● **What the task requires**: Across these entries, work out how many lines carry the string "mkdir", and give only that number.

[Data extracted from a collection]
═══
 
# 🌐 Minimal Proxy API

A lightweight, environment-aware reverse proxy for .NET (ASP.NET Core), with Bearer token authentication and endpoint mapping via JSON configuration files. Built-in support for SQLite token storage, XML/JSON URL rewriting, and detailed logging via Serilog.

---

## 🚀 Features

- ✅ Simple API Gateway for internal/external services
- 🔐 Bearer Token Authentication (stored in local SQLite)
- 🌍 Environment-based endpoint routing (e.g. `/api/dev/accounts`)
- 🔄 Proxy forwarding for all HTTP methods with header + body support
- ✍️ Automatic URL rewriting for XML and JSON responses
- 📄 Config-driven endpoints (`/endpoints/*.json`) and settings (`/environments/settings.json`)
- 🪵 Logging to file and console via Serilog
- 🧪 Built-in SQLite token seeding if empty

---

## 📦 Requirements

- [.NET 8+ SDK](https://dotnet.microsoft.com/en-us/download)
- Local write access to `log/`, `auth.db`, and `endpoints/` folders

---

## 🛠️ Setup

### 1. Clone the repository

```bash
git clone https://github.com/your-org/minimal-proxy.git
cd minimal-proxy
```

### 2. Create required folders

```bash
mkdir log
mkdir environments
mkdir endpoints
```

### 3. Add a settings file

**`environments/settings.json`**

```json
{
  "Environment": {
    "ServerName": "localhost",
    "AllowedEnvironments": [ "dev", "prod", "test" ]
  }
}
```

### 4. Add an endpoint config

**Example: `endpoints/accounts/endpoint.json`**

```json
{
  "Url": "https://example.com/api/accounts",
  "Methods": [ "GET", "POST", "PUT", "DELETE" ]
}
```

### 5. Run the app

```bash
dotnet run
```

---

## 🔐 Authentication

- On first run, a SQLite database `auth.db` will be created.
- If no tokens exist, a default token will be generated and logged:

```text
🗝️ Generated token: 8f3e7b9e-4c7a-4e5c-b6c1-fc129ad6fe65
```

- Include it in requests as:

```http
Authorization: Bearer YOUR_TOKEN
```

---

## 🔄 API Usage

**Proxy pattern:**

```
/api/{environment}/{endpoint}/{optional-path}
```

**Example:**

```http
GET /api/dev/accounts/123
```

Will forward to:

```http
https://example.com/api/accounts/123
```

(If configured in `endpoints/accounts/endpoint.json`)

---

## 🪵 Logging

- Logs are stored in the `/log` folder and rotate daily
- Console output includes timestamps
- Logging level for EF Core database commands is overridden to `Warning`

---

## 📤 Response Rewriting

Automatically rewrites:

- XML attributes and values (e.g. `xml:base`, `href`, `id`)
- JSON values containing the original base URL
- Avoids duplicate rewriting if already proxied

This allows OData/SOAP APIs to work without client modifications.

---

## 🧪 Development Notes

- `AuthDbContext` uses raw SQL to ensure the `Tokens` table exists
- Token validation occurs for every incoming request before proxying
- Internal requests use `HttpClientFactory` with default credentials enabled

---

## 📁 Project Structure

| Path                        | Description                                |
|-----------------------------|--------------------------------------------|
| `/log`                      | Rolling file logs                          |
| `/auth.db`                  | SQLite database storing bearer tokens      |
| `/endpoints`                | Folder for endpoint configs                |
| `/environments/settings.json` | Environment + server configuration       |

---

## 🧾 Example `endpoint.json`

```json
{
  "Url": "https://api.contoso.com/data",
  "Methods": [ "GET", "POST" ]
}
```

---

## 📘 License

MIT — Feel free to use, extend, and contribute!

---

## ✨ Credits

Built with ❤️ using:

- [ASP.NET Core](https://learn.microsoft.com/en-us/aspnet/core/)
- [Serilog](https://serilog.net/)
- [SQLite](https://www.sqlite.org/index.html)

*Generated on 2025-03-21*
═══
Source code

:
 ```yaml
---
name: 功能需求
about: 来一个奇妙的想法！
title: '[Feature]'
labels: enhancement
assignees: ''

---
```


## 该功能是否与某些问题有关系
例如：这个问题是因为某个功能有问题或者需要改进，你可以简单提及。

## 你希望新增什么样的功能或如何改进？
═══
● **Written response**: 3